[RECORDED INFORMATION — start]
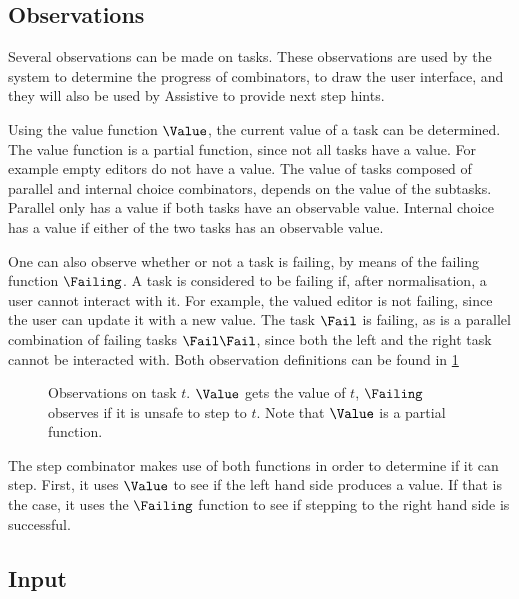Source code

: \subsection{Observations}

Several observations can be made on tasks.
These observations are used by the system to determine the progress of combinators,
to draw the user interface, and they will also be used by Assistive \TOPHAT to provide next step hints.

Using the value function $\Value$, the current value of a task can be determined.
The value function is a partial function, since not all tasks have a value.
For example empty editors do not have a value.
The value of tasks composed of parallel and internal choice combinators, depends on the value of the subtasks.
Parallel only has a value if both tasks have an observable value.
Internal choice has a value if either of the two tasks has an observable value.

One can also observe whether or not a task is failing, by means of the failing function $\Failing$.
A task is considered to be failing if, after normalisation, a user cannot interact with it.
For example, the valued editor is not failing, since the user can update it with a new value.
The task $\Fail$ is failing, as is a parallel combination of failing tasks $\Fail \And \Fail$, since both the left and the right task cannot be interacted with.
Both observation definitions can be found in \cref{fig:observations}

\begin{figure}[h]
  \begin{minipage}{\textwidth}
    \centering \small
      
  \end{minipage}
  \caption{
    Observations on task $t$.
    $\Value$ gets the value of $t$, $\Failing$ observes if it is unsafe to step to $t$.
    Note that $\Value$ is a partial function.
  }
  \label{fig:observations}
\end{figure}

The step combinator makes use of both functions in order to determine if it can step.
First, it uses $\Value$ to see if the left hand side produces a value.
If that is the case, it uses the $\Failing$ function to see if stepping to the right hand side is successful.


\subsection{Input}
[RECORDED INFORMATION — finish]
[RECORDED INFORMATION — start]
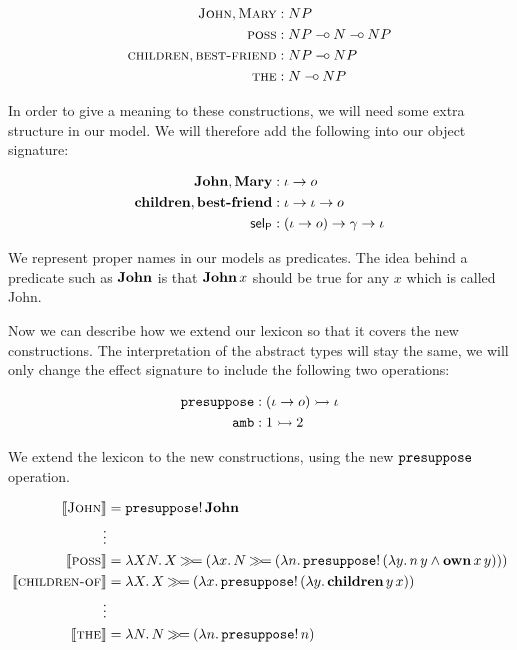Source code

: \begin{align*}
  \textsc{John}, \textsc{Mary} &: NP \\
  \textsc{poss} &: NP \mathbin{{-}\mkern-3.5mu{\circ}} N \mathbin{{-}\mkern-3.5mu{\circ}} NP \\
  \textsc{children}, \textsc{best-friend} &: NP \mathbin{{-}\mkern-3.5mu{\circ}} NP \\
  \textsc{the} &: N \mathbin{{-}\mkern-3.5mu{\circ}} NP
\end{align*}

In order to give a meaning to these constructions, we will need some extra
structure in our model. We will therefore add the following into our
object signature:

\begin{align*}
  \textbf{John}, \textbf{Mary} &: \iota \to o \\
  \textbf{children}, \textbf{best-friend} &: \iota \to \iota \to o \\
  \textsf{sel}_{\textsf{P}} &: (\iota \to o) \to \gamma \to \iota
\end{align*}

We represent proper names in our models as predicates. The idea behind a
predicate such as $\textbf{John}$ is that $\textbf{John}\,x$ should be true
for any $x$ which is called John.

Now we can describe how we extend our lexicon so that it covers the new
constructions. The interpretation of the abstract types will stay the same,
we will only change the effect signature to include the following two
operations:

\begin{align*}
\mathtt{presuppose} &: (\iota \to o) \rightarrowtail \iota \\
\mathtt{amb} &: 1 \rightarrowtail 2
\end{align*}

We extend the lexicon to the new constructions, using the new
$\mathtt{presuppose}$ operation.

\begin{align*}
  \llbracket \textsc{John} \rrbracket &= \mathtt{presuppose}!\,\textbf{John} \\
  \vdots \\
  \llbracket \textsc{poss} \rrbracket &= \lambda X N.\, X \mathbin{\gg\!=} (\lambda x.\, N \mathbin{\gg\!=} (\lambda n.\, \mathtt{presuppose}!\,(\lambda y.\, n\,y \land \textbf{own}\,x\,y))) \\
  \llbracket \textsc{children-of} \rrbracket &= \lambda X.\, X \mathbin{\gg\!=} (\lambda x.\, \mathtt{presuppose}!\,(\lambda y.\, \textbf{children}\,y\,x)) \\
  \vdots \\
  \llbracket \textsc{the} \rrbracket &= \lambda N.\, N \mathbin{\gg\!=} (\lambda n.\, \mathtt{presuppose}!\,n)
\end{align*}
[RECORDED INFORMATION — finish]
WHAT THE TASK REQUIRES. Would you output, from the records above, exactly the run of lines that starts at the line containing "In order to give" and ends at the line containing "(\lambda x.\, N", and only that run?

WRITTEN RESPONSE.
In order to give a meaning to these constructions, we will need some extra
structure in our model. We will therefore add the following into our
object signature:

\begin{align*}
  \textbf{John}, \textbf{Mary} &: \iota \to o \\
  \textbf{children}, \textbf{best-friend} &: \iota \to \iota \to o \\
  \textsf{sel}_{\textsf{P}} &: (\iota \to o) \to \gamma \to \iota
\end{align*}

We represent proper names in our models as predicates. The idea behind a
predicate such as $\textbf{John}$ is that $\textbf{John}\,x$ should be true
for any $x$ which is called John.

Now we can describe how we extend our lexicon so that it covers the new
constructions. The interpretation of the abstract types will stay the same,
we will only change the effect signature to include the following two
operations:

\begin{align*}
\mathtt{presuppose} &: (\iota \to o) \rightarrowtail \iota \\
\mathtt{amb} &: 1 \rightarrowtail 2
\end{align*}

We extend the lexicon to the new constructions, using the new
$\mathtt{presuppose}$ operation.

\begin{align*}
  \llbracket \textsc{John} \rrbracket &= \mathtt{presuppose}!\,\textbf{John} \\
  \vdots \\
  \llbracket \textsc{poss} \rrbracket &= \lambda X N.\, X \mathbin{\gg\!=} (\lambda x.\, N \mathbin{\gg\!=} (\lambda n.\, \mathtt{presuppose}!\,(\lambda y.\, n\,y \land \textbf{own}\,x\,y))) \\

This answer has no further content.